THE FIRST 20 minutes are best (What is it about recent pictures that the first 20 minutes are always best? Have they forgotten to teach the importance of the next 80 at script writing class?): Batman leads a spectacular public life, soaking in wave after wave of adulation with a celebrity’s limitless confidence. The joke about his private life — in his vast Batcave located deep within Wayne Island, surrounded by miles of tunnels and countless memorabilia and tons of military-style weaponry — is that he doesn’t have a life; he’s basically kidding himself saying everything is awesome when he (and we watching him) know otherwise. In short: life as someone like Trump would like it to be vs. life as it really is.
It’s a gag that deserves a bit more appreciation, considering all the worshipful ink spent analyzing the comic-book character. The official DC gospel is that Batman is driven by a sense of hurt, anger, vengeance (but is really a nice guy deep inside); that he goes vigilante for the sake of justice (no effort to reconcile act with opposing motive); that he fights tirelessly for the weak (and goes back to his billion-dollar mansion in the morning to rest). Maybe the only truly interesting subversive note anyone’s ever added is from Frank Miller’s The Dark Knight
Returns: that the Caped Crusader knows he’s a criminal and gleefully acknowledges the contradiction; it’s part and parcel of his war against crime.
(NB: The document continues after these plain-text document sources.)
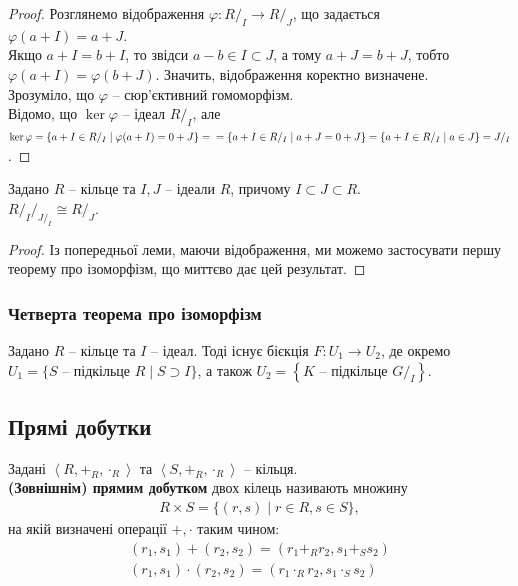 \documentclass{math_library}
\begin{document}
\begin{proof}
Розглянемо відображення $\varphi \colon R/_I \to R/_J$, що задається\\
$\varphi(a+I) = a+J$.\\
Якщо $a+I = b+I$, то звідси $a-b \in I \subset J$, а тому $a+J = b+J$, тобто $\varphi(a+I) = \varphi(b+J)$. Значить, відображення коректно визначене.\\
Зрозуміло, що $\varphi$ -- сюр'єктивний гомоморфізм. \\
Відомо, що $\ker \varphi$ -- ідеал $R/_I$, але\\
$\ker \varphi = \{a + I \in R/_I \mid \varphi(a+I) = 0+J\} = \\
= \{a+I \in R/_I \mid a+J = 0+J\} = \{a+I \in R/_I \mid a \in J\} = J/_I$.
\end{proof}

\begin{theorem}
Задано $R$ -- кільце та $I,J$ -- ідеали $R$, причому $I \subset J \subset R$.\\
${R/_I}/_{J/_I} \cong R/_J$.
\end{theorem}

\begin{proof}
Із попередньої леми, маючи відображення, ми можемо застосувати першу теорему про ізоморфізм, що миттєво дає цей результат.
\end{proof}

\subsubsection{Четверта теорема про ізоморфізм}
\begin{theorem}
Задано $R$ -- кільце та $I$ -- ідеал. Тоді існує бієкція $F \colon U_1 \to U_2$, де окремо $U_1 = \{ S \text{ -- підкільце } R \mid S \supset I\}$, а також $U_2 = \left\{ K \text{ -- підкільце } G/_I\right\}$.
\end{theorem}

\subsection{Прямі добутки}
\begin{definition}
Задані $\left<R, +_R, \cdot_R \right>$ та $\left<S, +_R, \cdot_R \right>$ -- кільця.\\
\textbf{(Зовнішнім) прямим добутком} двох кілець називають множину
\begin{align*}
R \times S = \{(r,s) \mid r \in R, s \in S\},
\end{align*}
на якій визначені операції $+,\cdot$ таким чином:
\begin{align*}
(r_1,s_1) + (r_2,s_2) = (r_1+_R r_2, s_1 +_S s_2) \\
(r_1,s_1) \cdot (r_2,s_2) = (r_1 \cdot_R r_2, s_1 \cdot_S s_2)
\end{align*}
\end{definition}
\end{document}
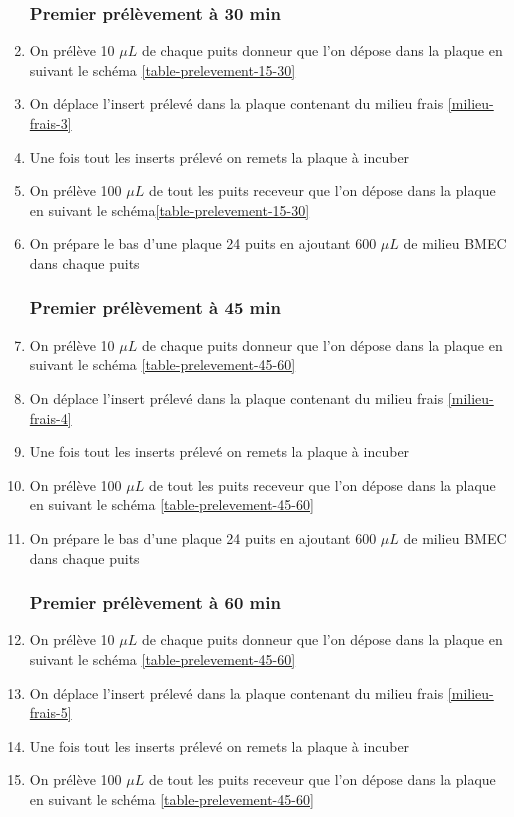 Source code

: \begin{enumerate}
\subsubsection{Premier prélèvement à \textbf{30 min}}
\item On prélève 10 $\mu L$ de chaque puits donneur que l'on dépose dans la plaque en suivant le schéma \ref{table-prelevement-15-30}
\item On déplace l'insert prélevé dans la plaque contenant du milieu frais \ref{milieu-frais-3}
\item Une fois tout les inserts prélevé on remets la plaque à incuber
\item On prélève 100 $\mu L$ de tout les puits receveur que l'on dépose dans la plaque en suivant le schéma\ref{table-prelevement-15-30}
\item On prépare le bas d'une plaque 24 puits  en ajoutant 600 $\mu L$ de milieu BMEC dans chaque puits \label{milieu-frais-4}
\subsubsection{Premier prélèvement à \textbf{45 min}}
\item On prélève 10 $\mu L$ de chaque puits donneur que l'on dépose dans la plaque en suivant le schéma \ref{table-prelevement-45-60}
\item On déplace l'insert prélevé dans la plaque contenant du milieu frais \ref{milieu-frais-4}
\item Une fois tout les inserts prélevé on remets la plaque à incuber
\item On prélève 100 $\mu L$ de tout les puits receveur que l'on dépose dans la plaque en suivant le schéma \ref{table-prelevement-45-60}
\item On prépare le bas d'une plaque 24 puits  en ajoutant 600 $\mu L$ de milieu BMEC dans chaque puits \label{milieu-frais-5}
\subsubsection{Premier prélèvement à \textbf{60 min}}
\item On prélève 10 $\mu L$ de chaque puits donneur que l'on dépose dans la plaque en suivant le schéma \ref{table-prelevement-45-60}
\item On déplace l'insert prélevé dans la plaque contenant du milieu frais \ref{milieu-frais-5}
\item Une fois tout les inserts prélevé on remets la plaque à incuber
\item On prélève 100 $\mu L$ de tout les puits receveur que l'on dépose dans la plaque en suivant le schéma \ref{table-prelevement-45-60}


\end{enumerate}
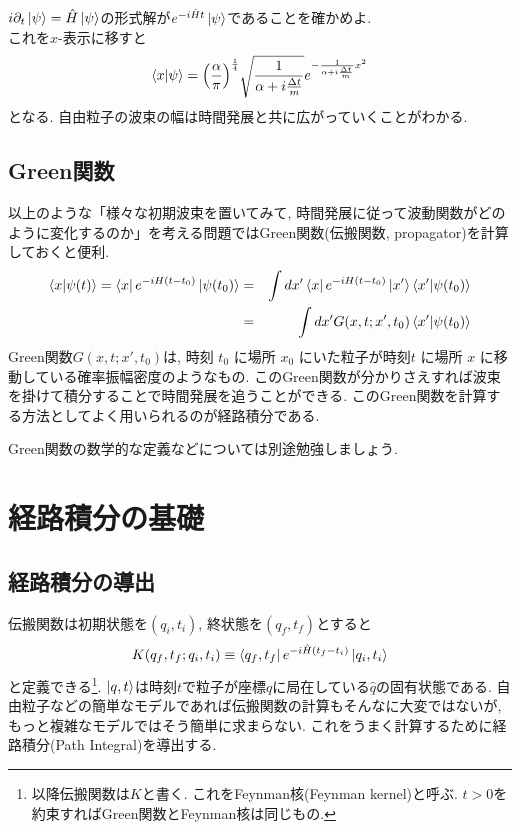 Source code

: \documentclass[10.5pt,a4paper]{jreport}
\begin{document}
 $i\partial_t\ket{\psi} = \hat{H}\ket{\psi}$の形式解が$e^{-i\hat{H}t}\ket{\psi}$であることを確かめよ.\\

これを$x$-表示に移すと
\begin{eqnarray}
  \bra{x}\ket{\psi} = \qty(\frac{\alpha}{\pi})^{\frac{1}{4}}\sqrt{\frac{1}{\alpha + i\frac{\Delta t}{m}}}e^{-\frac{1}{\alpha + i\frac{\Delta t}{m}}x^2}\label{DevelopedFreeWavePacket}
\end{eqnarray}
となる. 自由粒子の波束の幅は時間発展と共に広がっていくことがわかる.
\subsection{Green関数}
以上のような「様々な初期波束を置いてみて, 時間発展に従って波動関数がどのように変化するのか」を考える問題ではGreen関数(伝搬関数, propagator)を計算しておくと便利.
\begin{eqnarray}
  \bra{x}\ket{\psi(t)} = \bra{x}e^{-iH(t-t_0)}\ket{\psi(t_0)} &=& \int dx'\bra{x}e^{-iH(t-t_0)}\ket{x'}\bra{x'}\ket{\psi(t_0)}\\
  &=& \int dx' G(x, t;x', t_0)\bra{x'}\ket{\psi(t_0)}
\end{eqnarray}
Green関数$G(x, t;x', t_0)$は, 時刻 $t_0$ に場所 $x_0$ にいた粒子が時刻$t$ に場所 $x$ に移動している確率振幅密度のようなもの. このGreen関数が分かりさえすれば波束を掛けて積分することで時間発展を追うことができる. このGreen関数を計算する方法としてよく用いられるのが経路積分である.

Green関数の数学的な定義などについては別途勉強しましょう.
\section{経路積分の基礎}
\subsection{経路積分の導出}
伝搬関数は初期状態を$(q_i, t_i)$, 終状態を$(q_f, t_f)$とすると
\begin{eqnarray}
  K(q_f, t_f;q_i, t_i) \equiv \bra{q_f, t_f}e^{-i\hat{H}(t_f-t_i)}\ket{q_i, t_i}
\end{eqnarray}
と定義できる\footnote{以降伝搬関数は$K$と書く. これをFeynman核(Feynman kernel)と呼ぶ. $t>0$を約束すればGreen関数とFeynman核は同じもの. }. $\ket{q, t}$は時刻$t$で粒子が座標$q$に局在している$\hat{q}$の固有状態である. 自由粒子などの簡単なモデルであれば伝搬関数の計算もそんなに大変ではないが, もっと複雑なモデルではそう簡単に求まらない. これをうまく計算するために経路積分(Path Integral)を導出する.
\end{document}
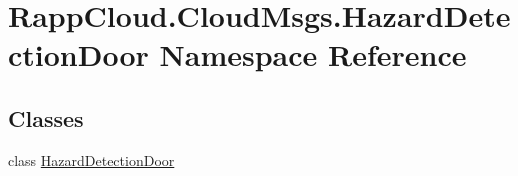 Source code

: \hypertarget{namespaceRappCloud_1_1CloudMsgs_1_1HazardDetectionDoor}{\section{Rapp\-Cloud.\-Cloud\-Msgs.\-Hazard\-Detection\-Door Namespace Reference}
\label{namespaceRappCloud_1_1CloudMsgs_1_1HazardDetectionDoor}
}
\subsection*{Classes}
\begin{DoxyCompactItemize}
\item 
class \hyperlink{classRappCloud_1_1CloudMsgs_1_1HazardDetectionDoor_1_1HazardDetectionDoor}{Hazard\-Detection\-Door}
\end{DoxyCompactItemize}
But forget Miller’s take on the character (megalomanic sociopath) or for that matter Christopher Nolan’s (Mephistophelean manipulator behind Gotham’s brief golden age) much less Zach Snyder’s (Miller’s version only with a lobotomy). To director Chris McKay, Bat is a self-centered jerk (“Why did you build this thing with only one seat?” “Because last I checked I only had one butt.”) who has been doing all this to win love and approval from his dead parents (“Hey Mom, hey Dad, I um, I saved the city again today, I think you would have been really proud”), so when the real thing comes along he keeps it at arm’s length (“You’re seriously saying there’s nothing special about us?” “There is no ‘us’; never will be.”). McKay working with his six writers through Will Arnett’s monotone growl understands something no one — not Miller nor Nolan nor Snyder — seems to realize: that The Batman is a monstrous overgrown child playing with oversized toys in his oversized underground playpen; that the black armor and gruff voice and pointed cowl are really his way of overcompensating; that all this is hideously funny, even if (or especially because) the character reverently depicted in comics and recent movies is so resolutely not.
Wish McKay had pushed the joke to its logical conclusion (skip the next two paragraphs if you plan to see the movie!) — forced the Dark Knight to try operate in a post-supervillain world, watch him become more annoying and self-centered, dangerous even — superhero turning supervillain to fill a brutal vacuum. Instead we have this overelaborate plot where the Joker (Zach Galifianakis) has himself projected into the Phantom Zone (ostensibly for safekeeping, in reality a recruitment ploy). We have this unfunny subplot where Michael Cena as the world’s most annoying Robin (think the previous Lego movie’s insufferable Emmet only in bright green, red, yellow underwear). The Dark Knight must grapple with his responsibilities to other people, learn how to be father to Robin and (ugh) become a better person overall.